The caneing in Conduit Street. Dedicated to the flag officers of the British Navy. Caricature showing a stout naval officer attacked by Lord Camelford, who says, “Give me satisfaction, rascal! Draw your sword…” Captain Vancouver replies, “Murder! Murder! …” Hand-coloured engraving by James Gillray published by H. Humphrey. British Cartoon Collection (Library of Congress).

The Half-Mad Lord

In 1791 when Vancouver sailed on his Pacific exploration expedition aboard HMS Discovery (and HMS Chatham), Thomas Pitt was appointed to board Chatham. He was 16 years old and very troublesome.

Vancouver had him flogged three times for insubordination and put him ashore on Hawaii. He was later discharged from another ship and involved in many drunken disputes and duels. In 1797 he refused to obey his commanding officer (Charles Peterson) and shot him dead. Camelford was court-martialed for this, but was later acquitted. In 1804 he died in a duel at the age of 29.

Lord Camelford clearly resented being disciplined by the low-born Vancouver. However, despite Camelford’s behaviour before death, his family connections meant that it would have been very difficult for Vancouver ever to successfully defend a case against him. The Prime Minister had already verbally attacked the captain.

When a full-length biography of Thomas Pitt was published in 1978, author Nikolai Tolstoy gave it the title The Half-Mad Lord.

The Overshadowed Achiever

The Beginning

George Vancouver was born in the thriving Georgian port of King’s Lynn on June 22nd in 1757. George’s father, John, was a deputy collector at the Custom House. George grew up in a town dominated by shipping traffic. Along the coast vessels between Lynn and Newcastle carried corn and coal. From further afield, coal, wine, and timber were imported in large quantities and distributed through the river system to seven counties.

At 14 George left school (the Grammar School that met above the Charnel Chapel at St Margaret’s Church until 1779) able to read French and Latin. Through his father’s influence and friendship with the Burney family, Vancouver joined James Cook on his second voyage to the Pacific Ocean in January 1772.

He was a quick learner and in 1776 was expert enough in navigation and seamanship to be promoted to senior midshipman when he joined Cook’s third voyage to see if there was a North West Passage and to chart the North West Coast of America.

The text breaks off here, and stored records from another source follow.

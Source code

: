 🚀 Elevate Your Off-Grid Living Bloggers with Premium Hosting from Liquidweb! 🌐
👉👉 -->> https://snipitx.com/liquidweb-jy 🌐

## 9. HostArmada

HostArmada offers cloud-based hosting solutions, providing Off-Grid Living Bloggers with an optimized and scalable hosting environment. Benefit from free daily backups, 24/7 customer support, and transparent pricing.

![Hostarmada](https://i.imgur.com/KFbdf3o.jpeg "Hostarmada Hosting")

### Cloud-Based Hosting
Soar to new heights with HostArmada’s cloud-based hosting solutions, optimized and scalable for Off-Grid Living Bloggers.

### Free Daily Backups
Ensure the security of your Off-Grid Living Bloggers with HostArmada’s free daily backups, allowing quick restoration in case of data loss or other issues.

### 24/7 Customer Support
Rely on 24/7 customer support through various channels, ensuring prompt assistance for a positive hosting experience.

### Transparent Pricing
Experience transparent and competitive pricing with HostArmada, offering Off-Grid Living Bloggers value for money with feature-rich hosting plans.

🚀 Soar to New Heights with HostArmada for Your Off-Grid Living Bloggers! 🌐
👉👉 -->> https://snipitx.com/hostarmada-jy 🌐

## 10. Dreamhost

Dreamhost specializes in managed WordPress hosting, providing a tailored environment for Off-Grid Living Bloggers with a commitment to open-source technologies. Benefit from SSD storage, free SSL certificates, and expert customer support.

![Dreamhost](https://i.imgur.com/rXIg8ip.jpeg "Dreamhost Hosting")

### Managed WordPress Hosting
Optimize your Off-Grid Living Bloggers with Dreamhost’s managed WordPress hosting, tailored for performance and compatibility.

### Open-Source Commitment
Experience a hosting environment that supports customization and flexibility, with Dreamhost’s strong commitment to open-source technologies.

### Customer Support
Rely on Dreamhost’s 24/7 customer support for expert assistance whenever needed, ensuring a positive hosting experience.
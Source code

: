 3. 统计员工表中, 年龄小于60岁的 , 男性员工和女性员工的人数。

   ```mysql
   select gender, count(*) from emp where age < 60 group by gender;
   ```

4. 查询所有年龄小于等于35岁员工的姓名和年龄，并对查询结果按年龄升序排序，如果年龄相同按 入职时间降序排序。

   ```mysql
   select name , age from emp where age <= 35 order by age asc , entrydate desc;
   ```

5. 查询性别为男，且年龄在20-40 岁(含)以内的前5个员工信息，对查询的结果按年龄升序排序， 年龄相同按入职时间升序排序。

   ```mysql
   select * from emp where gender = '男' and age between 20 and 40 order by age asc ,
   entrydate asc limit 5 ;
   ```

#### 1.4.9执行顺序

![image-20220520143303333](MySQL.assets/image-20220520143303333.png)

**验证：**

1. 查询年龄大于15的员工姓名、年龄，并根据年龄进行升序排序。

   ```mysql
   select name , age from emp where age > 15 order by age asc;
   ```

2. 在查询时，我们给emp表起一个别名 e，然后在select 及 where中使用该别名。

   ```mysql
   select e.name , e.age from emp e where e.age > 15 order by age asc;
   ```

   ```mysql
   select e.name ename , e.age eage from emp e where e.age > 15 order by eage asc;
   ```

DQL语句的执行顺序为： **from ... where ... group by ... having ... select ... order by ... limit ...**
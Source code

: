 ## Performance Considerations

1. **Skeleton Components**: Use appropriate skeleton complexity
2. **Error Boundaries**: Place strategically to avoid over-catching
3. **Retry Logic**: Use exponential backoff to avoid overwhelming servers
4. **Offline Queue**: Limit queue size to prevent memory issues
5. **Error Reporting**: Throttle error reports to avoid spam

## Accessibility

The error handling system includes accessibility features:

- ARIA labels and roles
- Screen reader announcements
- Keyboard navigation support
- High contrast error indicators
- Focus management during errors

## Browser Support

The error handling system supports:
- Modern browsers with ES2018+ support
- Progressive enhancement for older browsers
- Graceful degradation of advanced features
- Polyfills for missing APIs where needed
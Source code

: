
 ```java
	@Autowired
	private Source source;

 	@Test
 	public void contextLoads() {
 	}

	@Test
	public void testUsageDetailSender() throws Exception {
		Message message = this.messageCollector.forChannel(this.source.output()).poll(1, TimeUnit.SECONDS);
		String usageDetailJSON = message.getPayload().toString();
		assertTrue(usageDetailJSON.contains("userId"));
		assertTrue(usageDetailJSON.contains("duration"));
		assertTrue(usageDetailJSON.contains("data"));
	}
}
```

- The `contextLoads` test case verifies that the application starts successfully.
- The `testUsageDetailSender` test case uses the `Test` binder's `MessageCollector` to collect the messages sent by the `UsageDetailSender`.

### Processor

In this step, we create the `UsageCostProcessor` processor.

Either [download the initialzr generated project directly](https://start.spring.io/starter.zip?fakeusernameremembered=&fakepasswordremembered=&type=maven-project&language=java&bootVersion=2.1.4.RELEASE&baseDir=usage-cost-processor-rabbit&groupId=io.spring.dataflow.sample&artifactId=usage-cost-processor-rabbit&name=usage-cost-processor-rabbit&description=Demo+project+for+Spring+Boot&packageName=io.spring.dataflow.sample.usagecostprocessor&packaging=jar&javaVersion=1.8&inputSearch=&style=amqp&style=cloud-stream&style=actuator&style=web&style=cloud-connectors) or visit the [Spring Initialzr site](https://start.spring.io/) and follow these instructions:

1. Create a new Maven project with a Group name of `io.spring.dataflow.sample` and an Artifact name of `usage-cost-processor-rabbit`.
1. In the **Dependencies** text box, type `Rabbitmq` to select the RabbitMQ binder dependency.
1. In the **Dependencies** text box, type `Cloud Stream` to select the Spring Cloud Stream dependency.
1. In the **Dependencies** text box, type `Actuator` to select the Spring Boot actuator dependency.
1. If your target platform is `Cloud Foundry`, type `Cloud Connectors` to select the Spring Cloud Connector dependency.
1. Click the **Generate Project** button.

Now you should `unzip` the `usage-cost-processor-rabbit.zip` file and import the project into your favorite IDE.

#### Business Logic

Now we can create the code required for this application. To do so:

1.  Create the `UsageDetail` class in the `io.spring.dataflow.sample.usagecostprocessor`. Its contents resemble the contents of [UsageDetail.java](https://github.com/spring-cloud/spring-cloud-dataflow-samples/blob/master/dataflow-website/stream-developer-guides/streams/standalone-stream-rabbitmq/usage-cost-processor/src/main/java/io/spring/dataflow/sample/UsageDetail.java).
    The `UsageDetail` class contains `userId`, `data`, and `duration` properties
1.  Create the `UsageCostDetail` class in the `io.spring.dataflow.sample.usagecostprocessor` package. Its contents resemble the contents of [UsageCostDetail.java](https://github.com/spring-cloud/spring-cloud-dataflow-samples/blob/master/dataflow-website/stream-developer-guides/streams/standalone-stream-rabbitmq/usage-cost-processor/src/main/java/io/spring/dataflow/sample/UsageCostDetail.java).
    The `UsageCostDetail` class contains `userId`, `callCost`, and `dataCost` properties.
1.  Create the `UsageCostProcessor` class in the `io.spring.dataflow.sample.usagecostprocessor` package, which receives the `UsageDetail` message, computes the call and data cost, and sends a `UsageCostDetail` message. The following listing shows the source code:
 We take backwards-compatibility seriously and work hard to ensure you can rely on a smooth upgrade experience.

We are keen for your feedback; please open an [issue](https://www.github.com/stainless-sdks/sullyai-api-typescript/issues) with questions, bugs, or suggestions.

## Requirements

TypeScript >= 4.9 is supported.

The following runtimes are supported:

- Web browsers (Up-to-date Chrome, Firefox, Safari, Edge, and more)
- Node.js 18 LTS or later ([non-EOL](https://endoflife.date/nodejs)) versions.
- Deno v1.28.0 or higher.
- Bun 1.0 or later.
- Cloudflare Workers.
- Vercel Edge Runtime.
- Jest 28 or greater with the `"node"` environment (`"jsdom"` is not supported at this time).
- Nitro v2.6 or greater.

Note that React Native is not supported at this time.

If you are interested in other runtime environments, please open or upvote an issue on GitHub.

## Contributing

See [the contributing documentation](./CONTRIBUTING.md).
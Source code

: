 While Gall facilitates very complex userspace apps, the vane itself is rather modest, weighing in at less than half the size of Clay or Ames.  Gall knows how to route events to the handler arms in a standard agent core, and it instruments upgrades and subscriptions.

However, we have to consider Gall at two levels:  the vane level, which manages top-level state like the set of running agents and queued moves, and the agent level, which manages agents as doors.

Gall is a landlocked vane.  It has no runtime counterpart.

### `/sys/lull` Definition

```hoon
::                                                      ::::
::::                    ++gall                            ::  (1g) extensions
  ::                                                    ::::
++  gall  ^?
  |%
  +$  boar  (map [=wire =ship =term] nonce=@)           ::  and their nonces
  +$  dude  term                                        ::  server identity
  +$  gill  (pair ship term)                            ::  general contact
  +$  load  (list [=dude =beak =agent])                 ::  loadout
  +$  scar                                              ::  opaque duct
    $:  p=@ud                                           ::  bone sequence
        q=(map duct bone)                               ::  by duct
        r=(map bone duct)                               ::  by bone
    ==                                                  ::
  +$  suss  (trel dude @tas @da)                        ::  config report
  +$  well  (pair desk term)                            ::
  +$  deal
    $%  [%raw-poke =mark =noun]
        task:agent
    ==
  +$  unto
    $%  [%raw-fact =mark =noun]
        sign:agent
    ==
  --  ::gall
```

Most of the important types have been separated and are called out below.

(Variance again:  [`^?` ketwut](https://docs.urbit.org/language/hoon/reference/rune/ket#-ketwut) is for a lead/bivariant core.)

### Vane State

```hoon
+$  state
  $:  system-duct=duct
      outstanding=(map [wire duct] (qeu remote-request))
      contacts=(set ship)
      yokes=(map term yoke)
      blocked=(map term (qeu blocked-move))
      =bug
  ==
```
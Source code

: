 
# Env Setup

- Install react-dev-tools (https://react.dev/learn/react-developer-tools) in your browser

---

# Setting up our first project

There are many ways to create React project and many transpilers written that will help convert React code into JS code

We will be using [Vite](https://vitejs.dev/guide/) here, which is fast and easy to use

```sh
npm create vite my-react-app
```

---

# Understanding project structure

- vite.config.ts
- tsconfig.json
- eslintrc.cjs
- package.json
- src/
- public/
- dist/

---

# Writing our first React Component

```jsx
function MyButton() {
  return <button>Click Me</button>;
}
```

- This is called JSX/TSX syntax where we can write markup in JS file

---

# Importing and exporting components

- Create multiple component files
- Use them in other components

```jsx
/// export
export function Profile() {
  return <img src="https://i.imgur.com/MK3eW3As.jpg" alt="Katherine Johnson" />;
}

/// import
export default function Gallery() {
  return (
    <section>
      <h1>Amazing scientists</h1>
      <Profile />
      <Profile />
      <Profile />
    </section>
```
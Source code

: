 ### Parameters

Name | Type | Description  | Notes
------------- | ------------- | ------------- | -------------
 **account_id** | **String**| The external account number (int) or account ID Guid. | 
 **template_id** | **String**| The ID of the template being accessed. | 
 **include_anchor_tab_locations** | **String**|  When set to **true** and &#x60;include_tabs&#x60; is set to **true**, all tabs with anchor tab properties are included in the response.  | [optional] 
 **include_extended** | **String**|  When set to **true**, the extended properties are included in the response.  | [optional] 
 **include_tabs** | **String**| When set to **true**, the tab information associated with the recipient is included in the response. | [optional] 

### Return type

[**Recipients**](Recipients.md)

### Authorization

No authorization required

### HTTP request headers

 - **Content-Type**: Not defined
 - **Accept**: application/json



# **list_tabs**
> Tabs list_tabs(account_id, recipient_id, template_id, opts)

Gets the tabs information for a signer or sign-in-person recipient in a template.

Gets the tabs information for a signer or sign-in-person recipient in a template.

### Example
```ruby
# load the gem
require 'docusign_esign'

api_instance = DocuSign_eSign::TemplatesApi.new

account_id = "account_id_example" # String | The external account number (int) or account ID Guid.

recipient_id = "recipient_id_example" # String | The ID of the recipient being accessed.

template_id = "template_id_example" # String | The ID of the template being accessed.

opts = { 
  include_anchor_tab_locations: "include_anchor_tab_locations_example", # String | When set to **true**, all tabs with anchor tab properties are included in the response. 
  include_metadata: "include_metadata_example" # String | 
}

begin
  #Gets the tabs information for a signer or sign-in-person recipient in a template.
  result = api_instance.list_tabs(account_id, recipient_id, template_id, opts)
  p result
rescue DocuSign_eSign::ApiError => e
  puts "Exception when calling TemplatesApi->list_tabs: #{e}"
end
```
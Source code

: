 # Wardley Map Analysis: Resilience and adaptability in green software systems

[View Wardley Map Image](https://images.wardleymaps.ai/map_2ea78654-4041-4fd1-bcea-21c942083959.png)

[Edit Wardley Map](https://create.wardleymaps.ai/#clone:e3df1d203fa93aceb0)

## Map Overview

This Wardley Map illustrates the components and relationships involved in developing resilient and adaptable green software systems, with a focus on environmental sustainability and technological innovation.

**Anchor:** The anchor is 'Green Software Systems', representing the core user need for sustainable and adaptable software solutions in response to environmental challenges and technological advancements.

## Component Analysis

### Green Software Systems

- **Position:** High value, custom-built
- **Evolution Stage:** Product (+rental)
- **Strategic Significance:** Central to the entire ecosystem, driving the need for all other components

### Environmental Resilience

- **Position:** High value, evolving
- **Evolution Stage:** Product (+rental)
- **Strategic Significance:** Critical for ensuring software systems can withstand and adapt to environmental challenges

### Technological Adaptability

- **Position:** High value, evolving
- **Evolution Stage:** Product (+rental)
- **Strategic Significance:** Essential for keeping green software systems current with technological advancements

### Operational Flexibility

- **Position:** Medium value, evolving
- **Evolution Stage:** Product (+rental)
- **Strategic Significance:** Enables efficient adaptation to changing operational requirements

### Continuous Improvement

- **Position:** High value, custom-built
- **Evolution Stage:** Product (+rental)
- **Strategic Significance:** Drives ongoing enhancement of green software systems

The history of the voyage has been dominated by the death of Cook in Hawaii. Unfortunately Vancouver tends to get forgotten, but he was there. In February 1779 Vancouver was on hand when Hawaiians killed Cook at Kealakekua Bay, and he was in charge of the party that tried to recover Cook’s body. Vancouver played an important role in continuing the expedition and in bringing Cook’s ships (Resolution and the Discovery) back to England in 1780.

The Middle Years

On October 19, 1780 Vancouver passed the examination for lieutenant. His eight years’ service with Cook had given him an incomparable opportunity to receive training in seamanship and hydrographic surveying under the greatest navigator of the age.

In the years between 1780 and 1787 Vancouver spent most of his time on various ships in the Caribbean. Deaths from Yellow Fever meant that there were plenty of opportunities for promotion. By 1787 Vancouver was a Second Lieutenant.

The Great Voyage

The North American Pacific shore was one of the few in the Americas that was still relatively unknown to Europeans, and where the Native inhabitants had likely never encountered them. In 1789 it was decided to send another expedition to see if there was a North West Passage. Interest in a possible fur trade was growing, and Britain was unwilling to accept that Spain had the sole rights to trade along the whole of the North American West Coast.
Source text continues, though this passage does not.